Our Views: Muddy water for marshes?

By Opinion Page Staff
The Advocate, Baton Rouge, Louisiana; Mar 16, 2008


Halfway home and getting nowhere

That’s the story of the state and federal officials who pledged themselves in 2001 to reduce the “dead zone” in the Gulf of Mexico that causes massive kills of marine life every year.

The goal was reducing the dead zone to one-fourth its size by 2015. Nothing doing; it’s still growing.

The cause is fertilizer runoff and wastewater from farms and towns along the Mississippi River. Last summer, the dead zone was measured at nearly 8,000 square miles of lifeless water. The river runoffs, mostly nitrogen and phosphorus, combine with sunlight and summer heat to feed algae blooms that choke off the oxygen supply vital for marine life.

While the dead zone is a concern — and the U.S. government has not been active enough in combating it — there is another concern for Louisiana.

Today’s plans for restoring Louisiana’s coastal wetlands involve mimicking the natural processes that built the Mississippi Delta in the first place. Water from the river would be diverted so that sediment could naturally rebuild wetlands over time.

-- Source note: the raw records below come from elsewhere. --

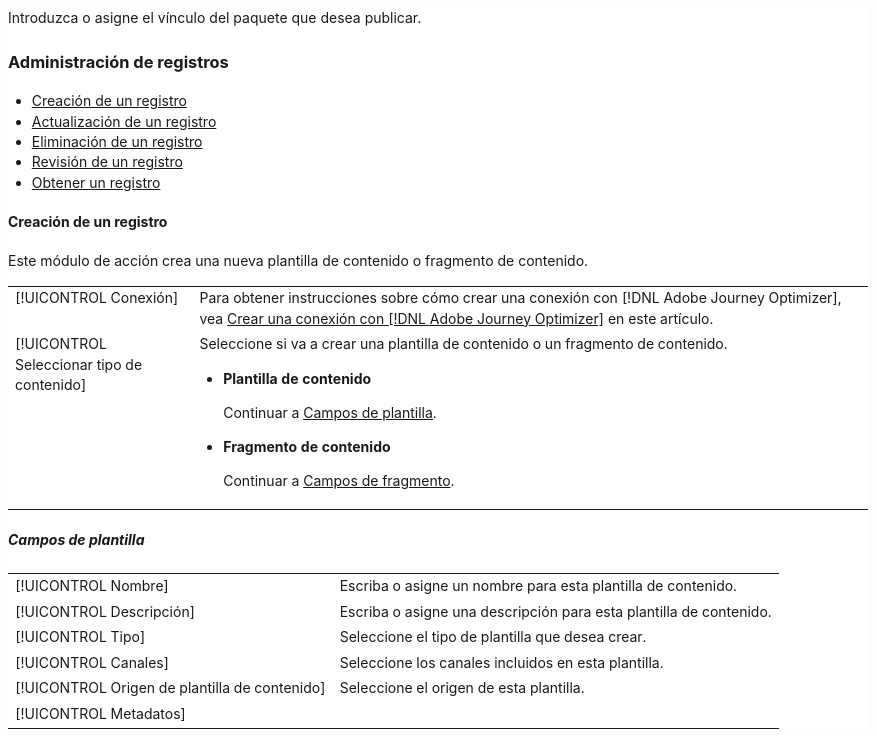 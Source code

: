    <td>Introduzca o asigne el vínculo del paquete que desea publicar.</td> 
  </tr> 
 </tbody> 
</table>




### Administración de registros

* [Creación de un registro](#create-a-record)
* [Actualización de un registro](#update-a-record)
* [Eliminación de un registro](#delete-a-record)
* [Revisión de un registro](#patch-a-record)
* [Obtener un registro](#get-a-record)

#### Creación de un registro

Este módulo de acción crea una nueva plantilla de contenido o fragmento de contenido.

<table style="table-layout:auto"> 
 <col> 
 <col> 
 <tbody> 
  <tr> 
   <td role="rowheader">[!UICONTROL Conexión]</td> 
   <td>Para obtener instrucciones sobre cómo crear una conexión con [!DNL Adobe Journey Optimizer], vea <a href="#create-a-connection-to-adobe-journey-optimizer" class="MCXref xref" >Crear una conexión con [!DNL Adobe Journey Optimizer]</a> en este artículo.</td> 
  </tr> 
  <tr> 
   <td role="rowheader">[!UICONTROL Seleccionar tipo de contenido]</td> 
   <td>Seleccione si va a crear una plantilla de contenido o un fragmento de contenido.<ul><li><p><b>Plantilla de contenido</b></p>Continuar a <a href="#template-fields" class="MCXref xref" >Campos de plantilla</a>.</li><li><p><b>Fragmento de contenido</b></p>Continuar a <a href="#fragment-fields" class="MCXref xref" >Campos de fragmento</a>.</li></ul></td> 
  </tr> 
  </tbody> 
</table>

##### Campos de plantilla

<table style="table-layout:auto"> 
 <col> 
 <col> 
 <tbody> <tr> 
   <td role="rowheader">[!UICONTROL Nombre]</td> 
   <td>Escriba o asigne un nombre para esta plantilla de contenido.</td> 
<tr> 
   <td role="rowheader">[!UICONTROL Descripción]</td> 
   <td>Escriba o asigne una descripción para esta plantilla de contenido.</td> 
  </tr> 
<tr> 
   <td role="rowheader">[!UICONTROL Tipo]</td> 
   <td>Seleccione el tipo de plantilla que desea crear.</td> 
  </tr> 
  </tr> 
  <tr> 
   <td role="rowheader">[!UICONTROL Canales]</td> 
   <td>Seleccione los canales incluidos en esta plantilla.</td> 
  </tr> 
  <tr> 
   <td role="rowheader">[!UICONTROL Origen de plantilla de contenido]</td> 
   <td>Seleccione el origen de esta plantilla.</td>  
  </tr> 
  <tr> 
   <td role="rowheader">[!UICONTROL Metadatos]</td>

But if the nutrients from agricultural runoff create a “dead zone” in the marsh, a new problem is born.

“All of this stuff is inextricably linked, all of these things have to be linked for coastal restoration in Louisiana,” said Garret Graves, who heads Gov. Bobby Jindal’s Office of Coastal Activities.

A revised plan at a conference of state and federal officials in Chicago proposes that states come up with plans to reduce nutrients in the river by 2013.

We shall be very surprised if, absent forceful federal intervention, the state governments are able to take on the politically difficult task of changing farming operations.